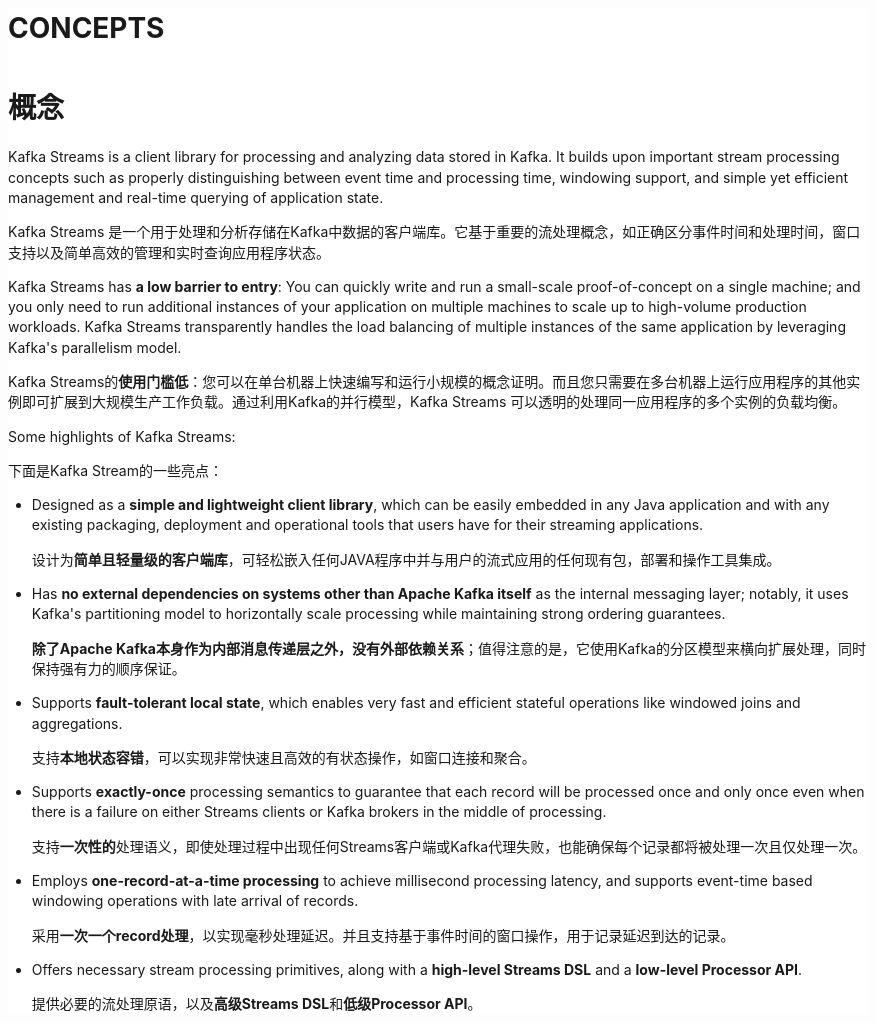 # CONCEPTS

# 概念

Kafka Streams is a client library for processing and analyzing data stored in Kafka. It builds upon important stream processing concepts such as properly distinguishing between event time and processing time, windowing support, and simple yet efficient management and real-time querying of application state.

Kafka Streams 是一个用于处理和分析存储在Kafka中数据的客户端库。它基于重要的流处理概念，如正确区分事件时间和处理时间，窗口支持以及简单高效的管理和实时查询应用程序状态。

Kafka Streams has **a low barrier to entry**: You can quickly write and run a small-scale proof-of-concept on a single machine; and you only need to run additional instances of your application on multiple machines to scale up to high-volume production workloads. Kafka Streams transparently handles the load balancing of multiple instances of the same application by leveraging Kafka's parallelism model.

Kafka Streams的**使用门槛低**：您可以在单台机器上快速编写和运行小规模的概念证明。而且您只需要在多台机器上运行应用程序的其他实例即可扩展到大规模生产工作负载。通过利用Kafka的并行模型，Kafka Streams 可以透明的处理同一应用程序的多个实例的负载均衡。

Some highlights of Kafka Streams:

下面是Kafka Stream的一些亮点：

* Designed as a **simple and lightweight client library**, which can be easily embedded in any Java application and  with any existing packaging, deployment and operational tools that users have for their streaming applications.

    设计为**简单且轻量级的客户端库**，可轻松嵌入任何JAVA程序中并与用户的流式应用的任何现有包，部署和操作工具集成。

* Has **no external dependencies on systems other than Apache Kafka itself** as the internal messaging layer; notably, it uses Kafka's partitioning model to horizontally scale processing while maintaining strong ordering guarantees.

    **除了Apache Kafka本身作为内部消息传递层之外，没有外部依赖关系**；值得注意的是，它使用Kafka的分区模型来横向扩展处理，同时保持强有力的顺序保证。

* Supports **fault-tolerant local state**, which enables very fast and efficient stateful operations like windowed joins and aggregations.

    支持**本地状态容错**，可以实现非常快速且高效的有状态操作，如窗口连接和聚合。

* Supports **exactly-once** processing semantics to guarantee that each record will be processed once and only once even when there is a failure on either Streams clients or Kafka brokers in the middle of processing.

    支持**一次性的**处理语义，即使处理过程中出现任何Streams客户端或Kafka代理失败，也能确保每个记录都将被处理一次且仅处理一次。

* Employs **one-record-at-a-time processing** to achieve millisecond processing latency, and supports event-time based windowing operations with late arrival of records.

    采用**一次一个record处理**，以实现毫秒处理延迟。并且支持基于事件时间的窗口操作，用于记录延迟到达的记录。

* Offers necessary stream processing primitives, along with a **high-level Streams DSL** and a **low-level Processor API**.

    提供必要的流处理原语，以及**高级Streams DSL**和**低级Processor API**。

Work to be completed: Leave out the pictures and set down all of the data exactly.

Exercise answer:
 # CONCEPTS

# 概念

Kafka Streams is a client library for processing and analyzing data stored in Kafka. It builds upon important stream processing concepts such as properly distinguishing between event time and processing time, windowing support, and simple yet efficient management and real-time querying of application state.

Kafka Streams 是一个用于处理和分析存储在Kafka中数据的客户端库。它基于重要的流处理概念，如正确区分事件时间和处理时间，窗口支持以及简单高效的管理和实时查询应用程序状态。

Kafka Streams has **a low barrier to entry**: You can quickly write and run a small-scale proof-of-concept on a single machine; and you only need to run additional instances of your application on multiple machines to scale up to high-volume production workloads. Kafka Streams transparently handles the load balancing of multiple instances of the same application by leveraging Kafka's parallelism model.

Kafka Streams的**使用门槛低**：您可以在单台机器上快速编写和运行小规模的概念证明。而且您只需要在多台机器上运行应用程序的其他实例即可扩展到大规模生产工作负载。通过利用Kafka的并行模型，Kafka Streams 可以透明的处理同一应用程序的多个实例的负载均衡。

Some highlights of Kafka Streams:

下面是Kafka Stream的一些亮点：

* Designed as a **simple and lightweight client library**, which can be easily embedded in any Java application and  with any existing packaging, deployment and operational tools that users have for their streaming applications.

    设计为**简单且轻量级的客户端库**，可轻松嵌入任何JAVA程序中并与用户的流式应用的任何现有包，部署和操作工具集成。

* Has **no external dependencies on systems other than Apache Kafka itself** as the internal messaging layer; notably, it uses Kafka's partitioning model to horizontally scale processing while maintaining strong ordering guarantees.

    **除了Apache Kafka本身作为内部消息传递层之外，没有外部依赖关系**；值得注意的是，它使用Kafka的分区模型来横向扩展处理，同时保持强有力的顺序保证。

* Supports **fault-tolerant local state**, which enables very fast and efficient stateful operations like windowed joins and aggregations.

    支持**本地状态容错**，可以实现非常快速且高效的有状态操作，如窗口连接和聚合。

* Supports **exactly-once** processing semantics to guarantee that each record will be processed once and only once even when there is a failure on either Streams clients or Kafka brokers in the middle of processing.

    支持**一次性的**处理语义，即使处理过程中出现任何Streams客户端或Kafka代理失败，也能确保每个记录都将被处理一次且仅处理一次。

* Employs **one-record-at-a-time processing** to achieve millisecond processing latency, and supports event-time based windowing operations with late arrival of records.

    采用**一次一个record处理**，以实现毫秒处理延迟。并且支持基于事件时间的窗口操作，用于记录延迟到达的记录。

* Offers necessary stream processing primitives, along with a **high-level Streams DSL** and a **low-level Processor API**.

    提供必要的流处理原语，以及**高级Streams DSL**和**低级Processor API**。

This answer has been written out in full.